>>

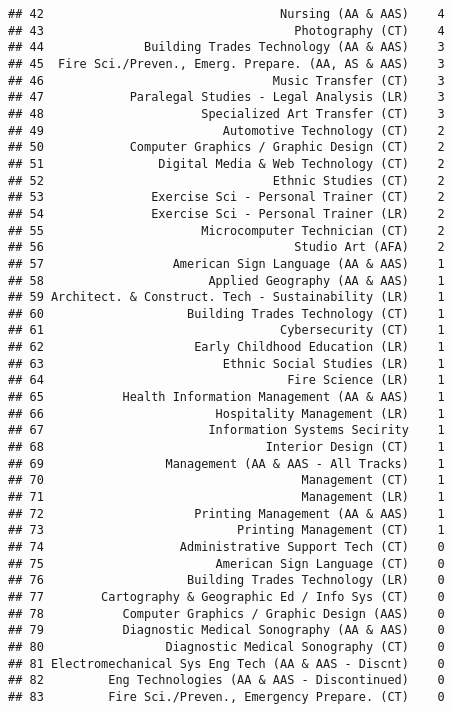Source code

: \documentclass[]{article}
\begin{document}
\begin{verbatim}
## 42                                 Nursing (AA & AAS)    4
## 43                                   Photography (CT)    4
## 44              Building Trades Technology (AA & AAS)    3
## 45  Fire Sci./Preven., Emerg. Prepare. (AA, AS & AAS)    3
## 46                                Music Transfer (CT)    3
## 47            Paralegal Studies - Legal Analysis (LR)    3
## 48                      Specialized Art Transfer (CT)    3
## 49                         Automotive Technology (CT)    2
## 50            Computer Graphics / Graphic Design (CT)    2
## 51                Digital Media & Web Technology (CT)    2
## 52                                Ethnic Studies (CT)    2
## 53               Exercise Sci - Personal Trainer (CT)    2
## 54               Exercise Sci - Personal Trainer (LR)    2
## 55                      Microcomputer Technician (CT)    2
## 56                                   Studio Art (AFA)    2
## 57                  American Sign Language (AA & AAS)    1
## 58                       Applied Geography (AA & AAS)    1
## 59 Architect. & Construct. Tech - Sustainability (LR)    1
## 60                    Building Trades Technology (CT)    1
## 61                                 Cybersecurity (CT)    1
## 62                     Early Childhood Education (LR)    1
## 63                         Ethnic Social Studies (LR)    1
## 64                                  Fire Science (LR)    1
## 65           Health Information Management (AA & AAS)    1
## 66                        Hospitality Management (LR)    1
## 67                       Information Systems Secirity    1
## 68                               Interior Design (CT)    1
## 69                 Management (AA & AAS - All Tracks)    1
## 70                                    Management (CT)    1
## 71                                    Management (LR)    1
## 72                     Printing Management (AA & AAS)    1
## 73                           Printing Management (CT)    1
## 74                   Administrative Support Tech (CT)    0
## 75                        American Sign Language (CT)    0
## 76                    Building Trades Technology (LR)    0
## 77        Cartography & Geographic Ed / Info Sys (CT)    0
## 78           Computer Graphics / Graphic Design (AAS)    0
## 79           Diagnostic Medical Sonography (AA & AAS)    0
## 80                 Diagnostic Medical Sonography (CT)    0
## 81 Electromechanical Sys Eng Tech (AA & AAS - Discnt)    0
## 82         Eng Technologies (AA & AAS - Discontinued)    0
## 83         Fire Sci./Preven., Emergency Prepare. (CT)    0

\end{verbatim}
\end{document}
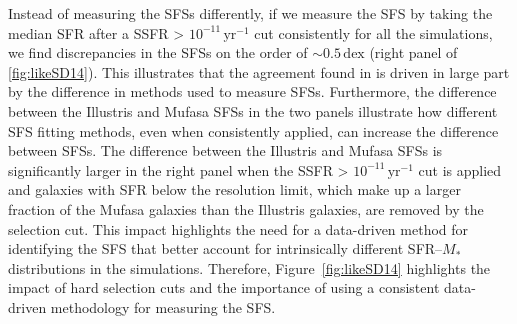 \documentclass[tighten, preprint]{aastex62}
\begin{document}
Instead of measuring the SFSs differently, if we measure the SFS by taking the
median SFR after a SSFR > $10^{-11}\, \mathrm{yr}^{-1}$ cut consistently for all the  
simulations, we find discrepancies in the SFSs on the order of ${\sim}0.5\,\mathrm{dex}$
(right panel of \ref{fig:likeSD14}). This illustrates that the agreement found in 
\cite{somerville2015} is driven in large part by the difference in methods used to 
measure SFSs. Furthermore, the difference between the Illustris and {\sc Mufasa} SFSs in 
the two panels illustrate how different SFS fitting methods, even when 
consistently applied, can increase the difference between SFSs. The difference 
between the Illustris and {\sc Mufasa} SFSs is significantly larger in the 
right panel when the SSFR > $10^{-11}\, \mathrm{yr}^{-1}$ cut is applied and 
galaxies with SFR below the resolution limit, which make up a larger fraction of the {\sc Mufasa} 
galaxies than the Illustris galaxies, are removed by the selection cut. 
This impact highlights the need for a data-driven method for identifying the 
SFS that better account for intrinsically different SFR--$M_*$ distributions 
in the simulations. Therefore, Figure~\ref{fig:likeSD14} highlights the impact 
of hard selection cuts and the importance of using a consistent data-driven 
methodology for measuring the SFS. 

\end{document}
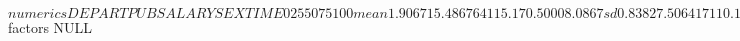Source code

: \begin{Schunk}
\begin{Soutput}
$numerics
       DEPART      PUB       SALARY      SEX     TIME
0%     1.0000   1.0000     30832.84   0.0000   1.0000
25%    1.0000  10.0000     51166.33   0.0000   4.0000
50%    2.0000  16.0000     63076.18   0.5000   7.0000
75%    3.0000  20.0000     76661.51   1.0000  11.7500
100%   3.0000  39.0000    108452.61   1.0000  25.0000
mean   1.9067  15.4867     64115.17   0.5000   8.0867
sd     0.8382   7.5064     17110.15   0.5017   5.2379
var    0.7026  56.3455 292757150.43   0.2517  27.4354
NA's   0.0000   0.0000         0.00   0.0000   0.0000
N    150.0000 150.0000       150.00 150.0000 150.0000

$factors
NULL
\end{Soutput}
\end{Schunk}
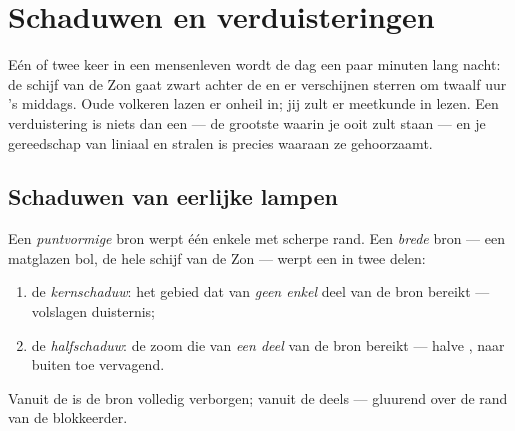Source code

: \chapter{Schaduwen en verduisteringen}\label{ch:g7:shadows-eclipses}

Eén of twee keer in een mensenleven wordt de dag een paar minuten
lang nacht: de schijf van de Zon gaat zwart achter de  en er
verschijnen sterren om twaalf uur 's middags. Oude volkeren lazen er
onheil in; jij zult er meetkunde in lezen. Een verduistering is niets
dan een  --- de grootste  waarin je ooit zult staan
--- en je gereedschap van liniaal en stralen is precies waaraan ze
gehoorzaamt.

\section{Schaduwen van eerlijke lampen}

\begin{proposition}\label{prop:g7:shadows-eclipses:umbra}
Een \emph{puntvormige} bron werpt één enkele  met scherpe rand.
Een \emph{brede} bron --- een matglazen bol, de hele schijf van de Zon
--- werpt een  in twee delen:
\begin{enumerate}
  \item de \emph{kernschaduw}: het gebied dat
         van \emph{geen enkel} deel van de bron bereikt ---
        volslagen duisternis;
  \item de \emph{halfschaduw}: de zoom die
         van \emph{een deel} van de bron bereikt --- halve
        , naar buiten toe vervagend.
\end{enumerate}
Vanuit de  is de bron volledig verborgen; vanuit de
 deels --- gluurend over de rand van de blokkeerder.
\end{proposition}

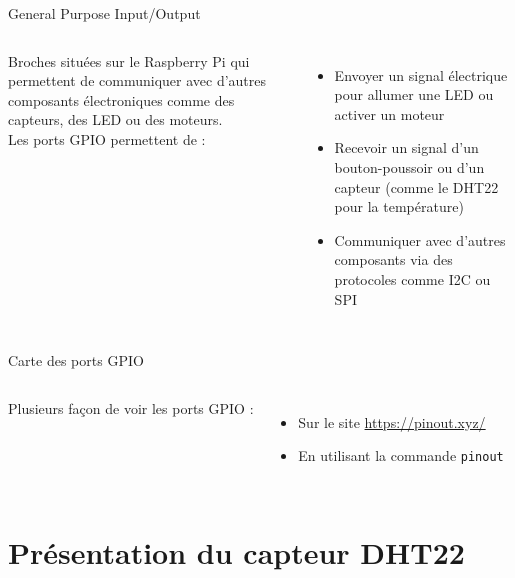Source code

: \documentclass[aspectratio=169,xcolor=dvipsnames]{beamer}
\begin{document}
\begin{frame}{General Purpose Input/Output}
    \begin{columns}[c] %

        Broches situées sur le Raspberry Pi qui permettent de communiquer avec d'autres composants électroniques comme des capteurs, des LED ou des moteurs.\\
        \vspace{5mm}
        Les ports GPIO permettent de :
        \begin{itemize}
            \item Envoyer un signal électrique pour allumer une LED ou activer un moteur
            \item Recevoir un signal d'un bouton-poussoir ou d'un capteur (comme le DHT22 pour la température)
            \item Communiquer avec d'autres composants via des protocoles comme I2C ou SPI
        \end{itemize}
    \end{columns}
\end{frame}

\begin{frame}{Carte des ports GPIO}
    \begin{columns}[c] %

        Plusieurs façon de voir les ports GPIO :
        \vspace{5mm}
        \begin{itemize}
            \item Sur le site \url{https://pinout.xyz/}
            \item En utilisant la commande \texttt{pinout}
        \end{itemize}
    \end{columns}
\end{frame}


\section{Présentation du capteur DHT22}
\end{document}
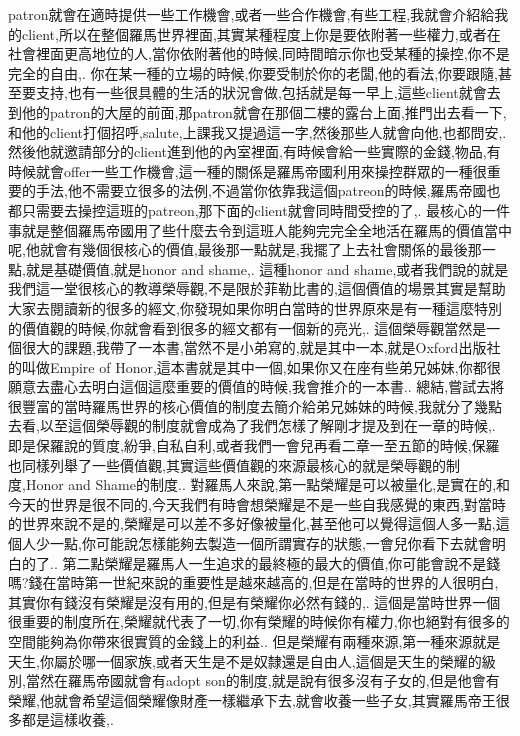 \documentclass{book}
\begin{document}
patron就會在適時提供一些工作機會,或者一些合作機會,有些工程,我就會介紹給我的client,所以在整個羅馬世界裡面,其實某種程度上你是要依附著一些權力,或者在社會裡面更高地位的人,當你依附著他的時候,同時間暗示你也受某種的操控,你不是完全的自由,.
你在某一種的立場的時候,你要受制於你的老闆,他的看法,你要跟隨,甚至要支持,也有一些很具體的生活的狀況會做,包括就是每一早上,這些client就會去到他的patron的大屋的前面,那patron就會在那個二樓的露台上面,推門出去看一下,和他的client打個招呼,salute,上課我又提過這一字,然後那些人就會向他,也都問安,.
然後他就邀請部分的client進到他的內室裡面,有時候會給一些實際的金錢,物品,有時候就會offer一些工作機會,這一種的關係是羅馬帝國利用來操控群眾的一種很重要的手法,他不需要立很多的法例,不過當你依靠我這個patreon的時候,羅馬帝國也都只需要去操控這班的patreon,那下面的client就會同時間受控的了,.
最核心的一件事就是整個羅馬帝國用了些什麼去令到這班人能夠完完全全地活在羅馬的價值當中呢,他就會有幾個很核心的價值,最後那一點就是,我擺了上去社會關係的最後那一點,就是基礎價值,就是honor and shame,.
這種honor and shame,或者我們說的就是我們這一堂很核心的教導榮辱觀,不是限於菲勒比書的,這個價值的場景其實是幫助大家去閱讀新的很多的經文,你發現如果你明白當時的世界原來是有一種這麼特別的價值觀的時候,你就會看到很多的經文都有一個新的亮光,.
這個榮辱觀當然是一個很大的課題,我帶了一本書,當然不是小弟寫的,就是其中一本,就是Oxford出版社的叫做Empire of Honor,這本書就是其中一個,如果你又在座有些弟兄姊妹,你都很願意去盡心去明白這個這麼重要的價值的時候,我會推介的一本書..
總結,嘗試去將很豐富的當時羅馬世界的核心價值的制度去簡介給弟兄姊妹的時候,我就分了幾點去看,以至這個榮辱觀的制度就會成為了我們怎樣了解剛才提及到在一章的時候,.
即是保羅說的質度,紛爭,自私自利,或者我們一會兒再看二章一至五節的時候,保羅也同樣列舉了一些價值觀,其實這些價值觀的來源最核心的就是榮辱觀的制度,Honor and Shame的制度..
對羅馬人來說,第一點榮耀是可以被量化,是實在的,和今天的世界是很不同的,今天我們有時會想榮耀是不是一些自我感覺的東西,對當時的世界來說不是的,榮耀是可以差不多好像被量化,甚至他可以覺得這個人多一點,這個人少一點,你可能說怎樣能夠去製造一個所謂實存的狀態,一會兒你看下去就會明白的了..
第二點榮耀是羅馬人一生追求的最終極的最大的價值,你可能會說不是錢嗎?錢在當時第一世紀來說的重要性是越來越高的,但是在當時的世界的人很明白,其實你有錢沒有榮耀是沒有用的,但是有榮耀你必然有錢的,.
這個是當時世界一個很重要的制度所在,榮耀就代表了一切,你有榮耀的時候你有權力,你也絕對有很多的空間能夠為你帶來很實質的金錢上的利益..
但是榮耀有兩種來源,第一種來源就是天生,你屬於哪一個家族,或者天生是不是奴隸還是自由人,這個是天生的榮耀的級別,當然在羅馬帝國就會有adopt son的制度,就是說有很多沒有子女的,但是他會有榮耀,他就會希望這個榮耀像財產一樣繼承下去,就會收養一些子女,其實羅馬帝王很多都是這樣收養,.
\end{document}
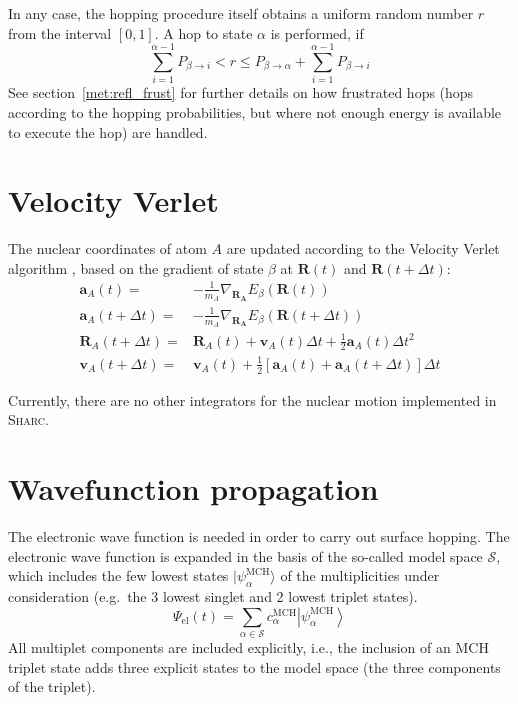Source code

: \documentclass[a4paper,10pt,DIV=15,openany,twoside=false]{scrbook}
\newcommand{\sharc}{\textsc{Sharc}}
\newcommand{\VEC}[1]{\ensuremath{\mathbf{#1}}}
\begin{document}
In any case, the hopping procedure itself obtains a uniform random number $r$ from the interval $[0,1]$. A hop to state $\alpha$ is performed, if
\begin{equation}
  \sum\limits_{i=1}^{\alpha-1} P_{\beta\rightarrow i} < r \le P_{\beta\rightarrow\alpha}+\sum\limits_{i=1}^{\alpha-1} P_{\beta\rightarrow i}
  \label{eq:cumuprob}
\end{equation}
See section~\ref{met:refl_frust} for further details on how frustrated hops (hops according to the hopping probabilities, but where not enough energy is available to execute the hop) are handled.


\section{Velocity Verlet}

The nuclear coordinates of atom $A$ are updated according to the Velocity Verlet algorithm \cite{Verlet1967PR}, based on the gradient of state $\beta$ at $\VEC{R}(t)$ and $\VEC{R}(t+\Delta t)$:
\begin{align}
  \VEC{a}_A(t)=&
  -\frac{1}{m_A}\nabla_{\VEC{R_A}}E_\beta(\VEC{R}(t))\\
  \VEC{a}_A(t+\Delta t)=&
  -\frac{1}{m_A}\nabla_{\VEC{R_A}}E_\beta(\VEC{R}(t+\Delta t))\\
  \VEC{R}_A(t+\Delta t)=&
  \VEC{R}_A(t)+\VEC{v}_A(t)\Delta t + \frac{1}{2}\VEC{a}_A(t)\Delta t^2\\
  \VEC{v}_A(t+\Delta t)=&
  \VEC{v}_A(t)+\frac{1}{2}\left[\VEC{a}_A(t)+\VEC{a}_A(t+\Delta t)\right]\Delta t
\end{align}

Currently, there are no other integrators for the nuclear motion implemented in \sharc.


\section{Wavefunction propagation}\label{met:propagate}

The electronic wave function is needed in order to carry out surface hopping. The electronic wave function is expanded in the basis of the so-called model space $\mathcal{S}$, which includes the few lowest states $|\psi^{\text{MCH}}_\alpha\rangle$ of the multiplicities under consideration (e.g.\ the 3 lowest singlet and 2 lowest triplet states). 
\begin{equation}
  \Psi_{\text{el}}(t)=\sum\limits_{\alpha\in\mathcal{S}} c^{\text{MCH}}_\alpha \left|\psi^{\text{MCH}}_\alpha\right\rangle
\end{equation}
All multiplet components are included explicitly, i.e., the inclusion of an MCH triplet state adds three explicit states to the model space (the three components of the triplet).
\end{document}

<<

[TASK TO COMPLETE] Search the data for "difference". Copy each line that has it.

[OUTPUT BELOW]
\cite{somerville2015} is driven in large part by the difference in methods used to 
measure SFSs. Furthermore, the difference between the Illustris and {\sc Mufasa} SFSs in 
consistently applied, can increase the difference between SFSs. The difference 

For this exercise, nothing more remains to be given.